*** Listed entries ***

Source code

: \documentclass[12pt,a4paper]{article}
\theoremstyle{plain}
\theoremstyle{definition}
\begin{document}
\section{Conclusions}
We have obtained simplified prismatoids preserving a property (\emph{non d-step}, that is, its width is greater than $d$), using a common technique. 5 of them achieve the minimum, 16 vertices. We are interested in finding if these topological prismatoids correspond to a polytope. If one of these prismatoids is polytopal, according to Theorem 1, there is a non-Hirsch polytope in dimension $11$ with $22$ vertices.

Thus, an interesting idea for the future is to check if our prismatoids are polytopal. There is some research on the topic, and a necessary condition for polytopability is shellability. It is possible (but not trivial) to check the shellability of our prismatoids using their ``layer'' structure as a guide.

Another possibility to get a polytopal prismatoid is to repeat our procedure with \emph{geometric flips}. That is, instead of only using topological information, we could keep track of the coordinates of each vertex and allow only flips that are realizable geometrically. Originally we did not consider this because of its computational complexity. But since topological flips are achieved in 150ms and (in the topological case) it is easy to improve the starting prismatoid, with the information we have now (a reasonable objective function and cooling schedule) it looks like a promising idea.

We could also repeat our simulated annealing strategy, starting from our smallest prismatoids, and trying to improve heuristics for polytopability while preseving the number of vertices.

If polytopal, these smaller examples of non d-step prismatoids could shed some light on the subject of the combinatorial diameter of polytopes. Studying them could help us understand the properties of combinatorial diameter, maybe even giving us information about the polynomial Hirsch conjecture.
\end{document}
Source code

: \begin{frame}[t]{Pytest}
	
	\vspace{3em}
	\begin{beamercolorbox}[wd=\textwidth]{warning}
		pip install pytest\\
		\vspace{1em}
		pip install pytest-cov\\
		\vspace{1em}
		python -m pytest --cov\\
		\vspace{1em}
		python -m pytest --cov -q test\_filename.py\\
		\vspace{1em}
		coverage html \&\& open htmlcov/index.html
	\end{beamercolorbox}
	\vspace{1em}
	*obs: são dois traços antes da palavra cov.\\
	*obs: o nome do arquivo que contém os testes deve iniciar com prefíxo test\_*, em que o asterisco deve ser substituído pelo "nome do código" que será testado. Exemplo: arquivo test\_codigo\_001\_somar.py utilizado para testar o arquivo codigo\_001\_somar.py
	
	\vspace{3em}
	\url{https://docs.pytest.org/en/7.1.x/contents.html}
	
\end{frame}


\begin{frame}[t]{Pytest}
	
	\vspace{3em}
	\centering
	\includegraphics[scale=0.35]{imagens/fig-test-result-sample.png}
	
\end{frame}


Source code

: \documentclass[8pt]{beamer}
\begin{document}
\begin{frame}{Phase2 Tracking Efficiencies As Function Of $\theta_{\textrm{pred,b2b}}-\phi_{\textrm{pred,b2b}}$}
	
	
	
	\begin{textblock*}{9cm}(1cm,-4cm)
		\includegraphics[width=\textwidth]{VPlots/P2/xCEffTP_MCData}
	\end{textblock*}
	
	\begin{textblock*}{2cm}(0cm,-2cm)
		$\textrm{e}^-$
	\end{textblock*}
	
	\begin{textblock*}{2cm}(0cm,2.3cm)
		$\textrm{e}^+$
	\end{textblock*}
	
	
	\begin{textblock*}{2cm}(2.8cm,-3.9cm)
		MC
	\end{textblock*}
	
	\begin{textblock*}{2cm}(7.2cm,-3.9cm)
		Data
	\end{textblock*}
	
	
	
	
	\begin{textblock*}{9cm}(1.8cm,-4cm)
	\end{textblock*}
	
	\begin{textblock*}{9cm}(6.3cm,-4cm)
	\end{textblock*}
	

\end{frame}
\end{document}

*** End of Listed entries ***

**What you have to do:** Copy out the data shown above without altering anything.

**Solved exercise:**
Source code

: \documentclass[12pt,a4paper]{article}
\theoremstyle{plain}
\theoremstyle{definition}
\begin{document}
\section{Conclusions}
We have obtained simplified prismatoids preserving a property (\emph{non d-step}, that is, its width is greater than $d$), using a common technique. 5 of them achieve the minimum, 16 vertices. We are interested in finding if these topological prismatoids correspond to a polytope. If one of these prismatoids is polytopal, according to Theorem 1, there is a non-Hirsch polytope in dimension $11$ with $22$ vertices.

Thus, an interesting idea for the future is to check if our prismatoids are polytopal. There is some research on the topic, and a necessary condition for polytopability is shellability. It is possible (but not trivial) to check the shellability of our prismatoids using their ``layer'' structure as a guide.

Another possibility to get a polytopal prismatoid is to repeat our procedure with \emph{geometric flips}. That is, instead of only using topological information, we could keep track of the coordinates of each vertex and allow only flips that are realizable geometrically. Originally we did not consider this because of its computational complexity. But since topological flips are achieved in 150ms and (in the topological case) it is easy to improve the starting prismatoid, with the information we have now (a reasonable objective function and cooling schedule) it looks like a promising idea.

We could also repeat our simulated annealing strategy, starting from our smallest prismatoids, and trying to improve heuristics for polytopability while preseving the number of vertices.

If polytopal, these smaller examples of non d-step prismatoids could shed some light on the subject of the combinatorial diameter of polytopes. Studying them could help us understand the properties of combinatorial diameter, maybe even giving us information about the polynomial Hirsch conjecture.
\end{document}
Source code

: \begin{frame}[t]{Pytest}
	
	\vspace{3em}
	\begin{beamercolorbox}[wd=\textwidth]{warning}
		pip install pytest\\
		\vspace{1em}
		pip install pytest-cov\\
		\vspace{1em}
		python -m pytest --cov\\
		\vspace{1em}
		python -m pytest --cov -q test\_filename.py\\
		\vspace{1em}
		coverage html \&\& open htmlcov/index.html
	\end{beamercolorbox}
	\vspace{1em}
	*obs: são dois traços antes da palavra cov.\\
	*obs: o nome do arquivo que contém os testes deve iniciar com prefíxo test\_*, em que o asterisco deve ser substituído pelo "nome do código" que será testado. Exemplo: arquivo test\_codigo\_001\_somar.py utilizado para testar o arquivo codigo\_001\_somar.py
	
	\vspace{3em}
	\url{https://docs.pytest.org/en/7.1.x/contents.html}
	
\end{frame}


\begin{frame}[t]{Pytest}
	
	\vspace{3em}
	\centering
	\includegraphics[scale=0.35]{imagens/fig-test-result-sample.png}
	
\end{frame}


Source code

: \documentclass[8pt]{beamer}
\begin{document}
\begin{frame}{Phase2 Tracking Efficiencies As Function Of $\theta_{\textrm{pred,b2b}}-\phi_{\textrm{pred,b2b}}$}
	
	
	
	\begin{textblock*}{9cm}(1cm,-4cm)
		\includegraphics[width=\textwidth]{VPlots/P2/xCEffTP_MCData}
	\end{textblock*}
	
	\begin{textblock*}{2cm}(0cm,-2cm)
		$\textrm{e}^-$
	\end{textblock*}
	
	\begin{textblock*}{2cm}(0cm,2.3cm)
		$\textrm{e}^+$
	\end{textblock*}
	
	
	\begin{textblock*}{2cm}(2.8cm,-3.9cm)
		MC
	\end{textblock*}
	
	\begin{textblock*}{2cm}(7.2cm,-3.9cm)
		Data
	\end{textblock*}
	
	
	
	
	\begin{textblock*}{9cm}(1.8cm,-4cm)
	\end{textblock*}
	
	\begin{textblock*}{9cm}(6.3cm,-4cm)
	\end{textblock*}
	

\end{frame}
\end{document}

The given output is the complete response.